Horizon employees didn't know about the takeover until a team of Commerce Department and FDIC workers arrived about 6 p.m.
Shortly before 7 p.m., two contractors showed up to cover up the green Horizon Bank sign in front of the company's headquarters with a white plastic tarp that said Stearns Bank. About 9 p.m. they began dismantling the Horizon sign with flat bars. The parking lot was packed with new rental vehicles driven by more than 50 FDIC staff members who could be seen inside the bank rifling through stacks of documents with cans of Coke nearby and chicken dinners on paper plates.
Nearby motorists slowed to gawk at the traffic in and out of the building.
"It will be a late night for everybody," Skalicky said.
Horizon is owned by Leonard J. Ouradnik, 75, of Montgomery, a town near Faribault. He could not be reached for comment. Horizon's current acting president, Tom Palmer, also couldn't be contacted.
The FDIC has agreed to pick up most of the future potential losses on $65.1 million, or about 80 percent, of Horizon's $87.6 million in assets.

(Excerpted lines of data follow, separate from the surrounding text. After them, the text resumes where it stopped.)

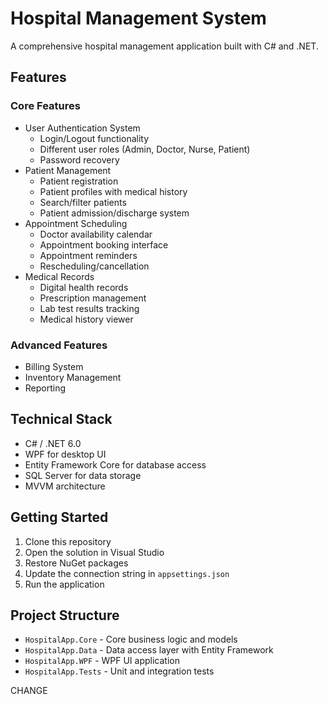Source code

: # Hospital Management System

A comprehensive hospital management application built with C# and .NET.

## Features

### Core Features
- User Authentication System
  - Login/Logout functionality
  - Different user roles (Admin, Doctor, Nurse, Patient)
  - Password recovery
- Patient Management
  - Patient registration
  - Patient profiles with medical history
  - Search/filter patients
  - Patient admission/discharge system
- Appointment Scheduling
  - Doctor availability calendar
  - Appointment booking interface
  - Appointment reminders
  - Rescheduling/cancellation
- Medical Records
  - Digital health records
  - Prescription management
  - Lab test results tracking
  - Medical history viewer

### Advanced Features
- Billing System
- Inventory Management
- Reporting

## Technical Stack
- C# / .NET 6.0
- WPF for desktop UI
- Entity Framework Core for database access
- SQL Server for data storage
- MVVM architecture

## Getting Started

1. Clone this repository
2. Open the solution in Visual Studio
3. Restore NuGet packages
4. Update the connection string in `appsettings.json`
5. Run the application

## Project Structure

- `HospitalApp.Core` - Core business logic and models
- `HospitalApp.Data` - Data access layer with Entity Framework
- `HospitalApp.WPF` - WPF UI application
- `HospitalApp.Tests` - Unit and integration tests


CHANGE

That insulates Stearns Bank from the problems that caused Horizon to fail, said FDIC spokesman David Barr.
Stearns paid $520,500 for Horizon's deposits of $69.4 million and an undisclosed sum for the bank's assets. Stearns Bank has just over $1 billion in assets and eight branches.
Horizon's closure and sale will cost the FDIC $33.5 million.
Neither Barr nor the Department of Commerce would discuss Horizon's problems, but the bank had a significant concentration of loans backed by real estate. Nonperforming commercial real estate loans stood at $3.3 million at the end of the first quarter, equal to about 4 percent of its assets and three times its Tier 1 capital, according to an analysis by Foresight Analytics in Oakland, Calif. Tier 1 capital is a key measure of a bank's ability to absorb losses.